> [Task description] Where in the data below does the word "Loss" appear? Copy each line that holds it.

[Dataset entries]
···

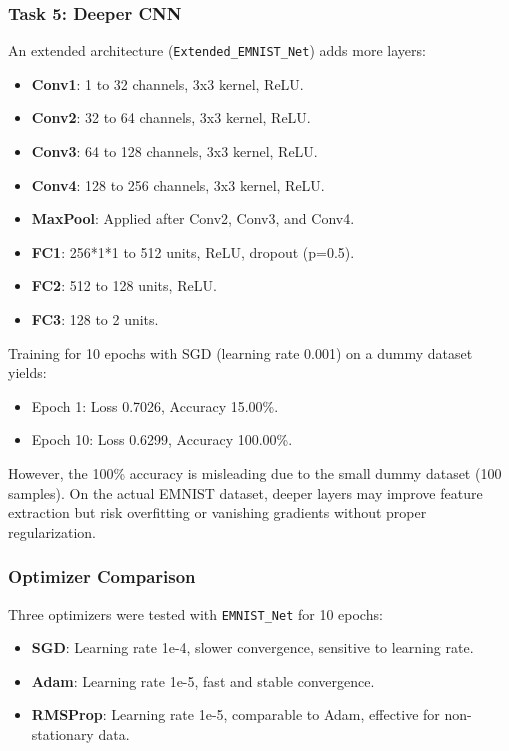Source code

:\documentclass{article}
\begin{document}
\subsubsection{Task 5: Deeper CNN}
An extended architecture (\texttt{Extended\_EMNIST\_Net}) adds more layers:
\begin{itemize}
    \item \textbf{Conv1}: 1 to 32 channels, 3x3 kernel, ReLU.
    \item \textbf{Conv2}: 32 to 64 channels, 3x3 kernel, ReLU.
    \item \textbf{Conv3}: 64 to 128 channels, 3x3 kernel, ReLU.
    \item \textbf{Conv4}: 128 to 256 channels, 3x3 kernel, ReLU.
    \item \textbf{MaxPool}: Applied after Conv2, Conv3, and Conv4.
    \item \textbf{FC1}: 256*1*1 to 512 units, ReLU, dropout (p=0.5).
    \item \textbf{FC2}: 512 to 128 units, ReLU.
    \item \textbf{FC3}: 128 to 2 units.
\end{itemize}

Training for 10 epochs with SGD (learning rate 0.001) on a dummy dataset yields:
\begin{itemize}
    \item Epoch 1: Loss 0.7026, Accuracy 15.00\%.
    \item Epoch 10: Loss 0.6299, Accuracy 100.00\%.
\end{itemize}

However, the 100\% accuracy is misleading due to the small dummy dataset (100 samples). On the actual EMNIST dataset, deeper layers may improve feature extraction but risk overfitting or vanishing gradients without proper regularization.

\subsubsection{Optimizer Comparison}
Three optimizers were tested with \texttt{EMNIST\_Net} for 10 epochs:
\begin{itemize}
    \item \textbf{SGD}: Learning rate 1e-4, slower convergence, sensitive to learning rate.
    \item \textbf{Adam}: Learning rate 1e-5, fast and stable convergence.
    \item \textbf{RMSProp}: Learning rate 1e-5, comparable to Adam, effective for non-stationary data.
\end{itemize}
\end{document}
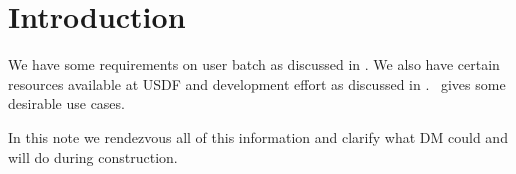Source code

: 
\section{Introduction} \label{sec:intro}

We have some requirements on user batch as discussed in .
We also have certain resources available at USDF  and development effort as discussed in .\
 gives some desirable use cases.

In this note we rendezvous all of this information and clarify what DM could and will do during construction.
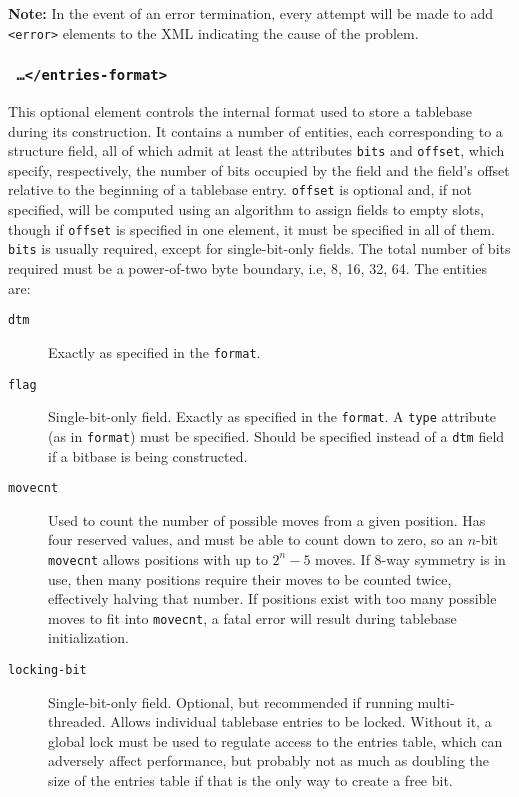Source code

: \documentclass[11pt]{article}
\begin{document}
{\bf Note:} In the event of an error termination, every attempt will
be made to add {\tt <error>} elements to the XML indicating the
cause of the problem.

\subsubsection{\tt <entries-format> \ldots\quad </entries-format>}

This optional element controls the internal format used to store a
tablebase during its construction.  It contains a number of entities,
each corresponding to a structure field, all of which admit at least
the attributes {\tt bits} and {\tt offset}, which specify,
respectively, the number of bits occupied by the field and the field's
offset relative to the beginning of a tablebase entry.  {\tt offset}
is optional and, if not specified, will be computed using an algorithm
to assign fields to empty slots, though if {\tt offset} is specified
in one element, it must be specified in all of them. {\tt bits} is
usually required, except for single-bit-only fields.  The total number
of bits required must be a power-of-two byte boundary, i.e, 8, 16, 32,
64.  The entities are:

\begin{description}

\item[{\tt dtm}] Exactly as specified in the {\tt format}.

\item[{\tt flag}] Single-bit-only field.  Exactly as specified in the
{\tt format}.  A {\tt type} attribute (as in {\tt format}) must be
specified.  Should be specified instead of a {\tt dtm} field if a
bitbase is being constructed.

\item[{\tt movecnt}] Used to count the number of possible moves from a
given position.  Has four reserved values, and must be able to count
down to zero, so an $n$-bit {\tt movecnt} allows positions with up to
$2^n-5$ moves.  If 8-way symmetry is in use, then many positions
require their moves to be counted twice, effectively halving that
number.  If positions exist with too many possible moves to fit into
{\tt movecnt}, a fatal error will result during tablebase
initialization.

\item[{\tt locking-bit}] Single-bit-only field.  Optional, but
recommended if running multi-threaded.  Allows individual tablebase
entries to be locked.  Without it, a global lock must be used to
regulate access to the entries table, which can adversely affect
performance, but probably not as much as doubling the size of the
entries table if that is the only way to create a free bit.

\end{description}
\end{document}
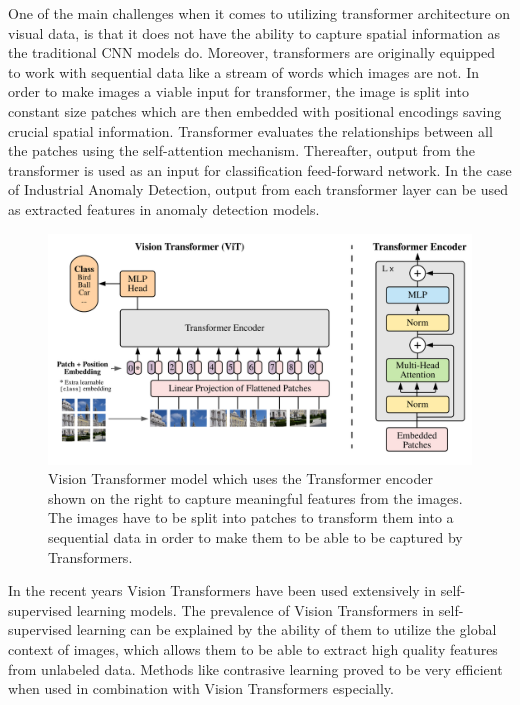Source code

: One of the main challenges when it comes to utilizing transformer architecture on visual data, is that it does not have the ability to capture spatial information as the traditional CNN models do. Moreover, transformers are originally equipped to work with sequential data like a stream of words which images are not. In order to make images a viable input for transformer, the image is split into constant size patches which are then embedded with positional encodings saving crucial spatial information. Transformer evaluates the relationships between all the patches using the self-attention mechanism. Thereafter, output from the transformer is used as an input for classification feed-forward network. In the case of Industrial Anomaly Detection, output from each transformer layer can be used as extracted features in anomaly detection models.

\begin{figure}[t]
	\begin{center}
		\includegraphics[width=1.0\linewidth]{Chapter_2/vit.png}
	\end{center}
	\caption{Vision Transformer model which uses the Transformer encoder shown on the right to capture meaningful features from the images. The images have to be split into patches to transform them into a sequential data in order to make them to be able to be captured by Transformers.}
	\label{fig:vit}
\end{figure}

In the recent years Vision Transformers have been used extensively in self-supervised learning models. The prevalence of Vision Transformers in self-supervised learning can be explained by the ability of them to utilize the global context of images, which allows them to be able to extract high quality features from unlabeled data. Methods like contrasive learning proved to be very efficient when used in combination with Vision Transformers especially.

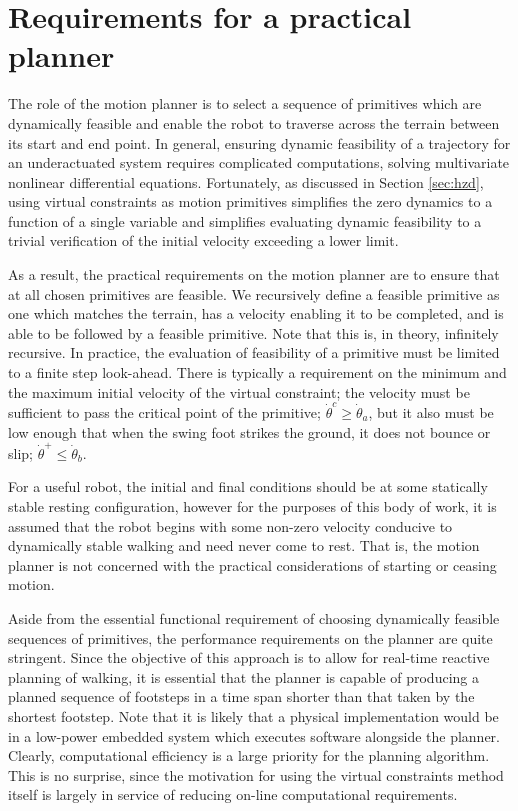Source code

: \section{Requirements for a practical planner}
The role of the motion planner is to select a sequence of primitives which are dynamically feasible and enable the robot to traverse across the terrain between its start and end point. In general, ensuring dynamic feasibility of a trajectory for an underactuated system requires complicated computations, solving multivariate nonlinear differential equations. Fortunately, as discussed in Section \ref{sec:hzd}, using virtual constraints as motion primitives simplifies the zero dynamics to a function of a single variable and simplifies evaluating dynamic feasibility to a trivial verification of the initial velocity exceeding a lower limit.

As a result, the practical requirements on the motion planner are to ensure that at all chosen primitives are feasible. We recursively define a feasible primitive as one which matches the terrain, has a velocity enabling it to be completed, and is able to be followed by a feasible primitive. Note that this is, in theory, infinitely recursive. In practice, the evaluation of feasibility of a primitive must be limited to a finite step look-ahead. There is typically a requirement on the minimum and the maximum initial velocity of the virtual constraint; the velocity must be sufficient to pass the critical point of the primitive; $\dot{\theta}^c \geq \dot{\theta}_a$, but it also must be low enough that when the swing foot strikes the ground, it does not bounce or slip; $\dot{\theta}^+ \leq \dot{\theta}_b$.

For a useful robot, the initial and final conditions should be at some statically stable resting configuration, however for the purposes of this body of work, it is assumed that the robot begins with some non-zero velocity conducive to dynamically stable walking and need never come to rest. That is, the motion planner is not concerned with the practical considerations of starting or ceasing motion.

Aside from the essential functional requirement of choosing dynamically feasible sequences of primitives, the performance requirements on the planner are quite stringent. Since the objective of this approach is to allow for real-time reactive planning of walking, it is essential that the planner is capable of producing a planned sequence of footsteps in a time span shorter than that taken by the shortest footstep. Note that it is likely that a physical implementation would be in a low-power embedded system which executes software alongside the planner. Clearly, computational efficiency is a large priority for the planning algorithm. This is no surprise, since the motivation for using the virtual constraints method itself is largely in service of reducing on-line computational requirements.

···

> [Solution to the problem]
    \item Epoch 1: Loss 0.7026, Accuracy 15.00\%.
    \item Epoch 10: Loss 0.6299, Accuracy 100.00\%.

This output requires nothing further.